--- Task ---
A single number is wanted: how many lines of the data below include the string "Internet"?

--- Available records ---
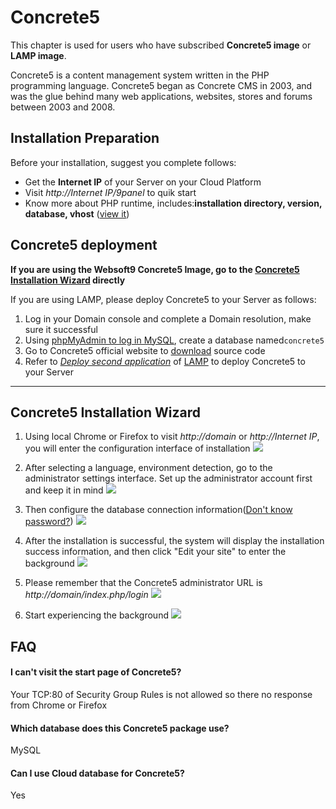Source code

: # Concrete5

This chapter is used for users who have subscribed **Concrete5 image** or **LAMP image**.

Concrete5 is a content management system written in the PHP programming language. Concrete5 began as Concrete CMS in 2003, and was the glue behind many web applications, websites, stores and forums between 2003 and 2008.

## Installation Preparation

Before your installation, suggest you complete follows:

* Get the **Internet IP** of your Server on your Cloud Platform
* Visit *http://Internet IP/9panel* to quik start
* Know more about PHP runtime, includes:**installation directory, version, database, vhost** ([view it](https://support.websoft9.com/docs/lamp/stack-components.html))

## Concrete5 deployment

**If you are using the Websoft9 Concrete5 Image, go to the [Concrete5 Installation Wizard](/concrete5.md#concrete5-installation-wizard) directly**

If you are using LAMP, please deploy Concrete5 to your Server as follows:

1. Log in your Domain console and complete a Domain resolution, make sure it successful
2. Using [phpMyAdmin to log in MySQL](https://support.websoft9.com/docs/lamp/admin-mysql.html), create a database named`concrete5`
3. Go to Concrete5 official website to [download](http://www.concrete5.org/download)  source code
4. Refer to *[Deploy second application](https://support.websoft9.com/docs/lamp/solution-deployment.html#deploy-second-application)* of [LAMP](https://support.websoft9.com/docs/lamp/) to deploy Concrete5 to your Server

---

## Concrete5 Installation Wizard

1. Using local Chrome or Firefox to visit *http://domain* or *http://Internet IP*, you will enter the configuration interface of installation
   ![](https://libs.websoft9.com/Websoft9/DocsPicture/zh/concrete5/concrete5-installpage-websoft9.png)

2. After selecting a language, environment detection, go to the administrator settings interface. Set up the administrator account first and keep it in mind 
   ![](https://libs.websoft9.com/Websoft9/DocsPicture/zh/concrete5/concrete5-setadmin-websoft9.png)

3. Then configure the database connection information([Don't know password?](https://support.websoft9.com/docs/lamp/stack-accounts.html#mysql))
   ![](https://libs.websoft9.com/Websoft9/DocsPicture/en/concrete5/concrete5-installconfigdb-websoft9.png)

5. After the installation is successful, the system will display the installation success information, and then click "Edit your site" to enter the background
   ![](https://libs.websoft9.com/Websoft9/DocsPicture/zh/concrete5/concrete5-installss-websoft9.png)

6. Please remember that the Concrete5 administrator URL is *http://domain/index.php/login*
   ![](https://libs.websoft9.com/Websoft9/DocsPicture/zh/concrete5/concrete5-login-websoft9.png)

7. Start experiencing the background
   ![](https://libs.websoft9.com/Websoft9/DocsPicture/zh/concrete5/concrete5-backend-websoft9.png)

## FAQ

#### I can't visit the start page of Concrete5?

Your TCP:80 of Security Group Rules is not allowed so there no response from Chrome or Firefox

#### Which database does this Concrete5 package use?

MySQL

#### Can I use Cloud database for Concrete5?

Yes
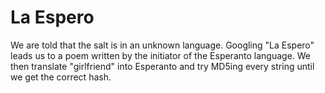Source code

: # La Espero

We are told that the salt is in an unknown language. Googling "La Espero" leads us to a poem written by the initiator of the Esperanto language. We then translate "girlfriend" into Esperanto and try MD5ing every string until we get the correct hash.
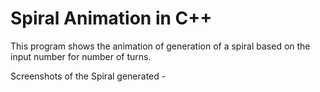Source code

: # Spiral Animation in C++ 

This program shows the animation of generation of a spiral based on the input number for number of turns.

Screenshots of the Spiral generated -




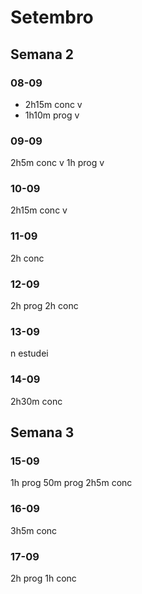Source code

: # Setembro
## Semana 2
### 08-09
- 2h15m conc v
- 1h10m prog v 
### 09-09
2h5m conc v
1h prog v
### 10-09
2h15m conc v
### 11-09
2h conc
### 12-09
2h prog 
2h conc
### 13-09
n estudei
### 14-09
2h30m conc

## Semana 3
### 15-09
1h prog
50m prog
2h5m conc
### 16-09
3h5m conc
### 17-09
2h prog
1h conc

--- Answer below ---
3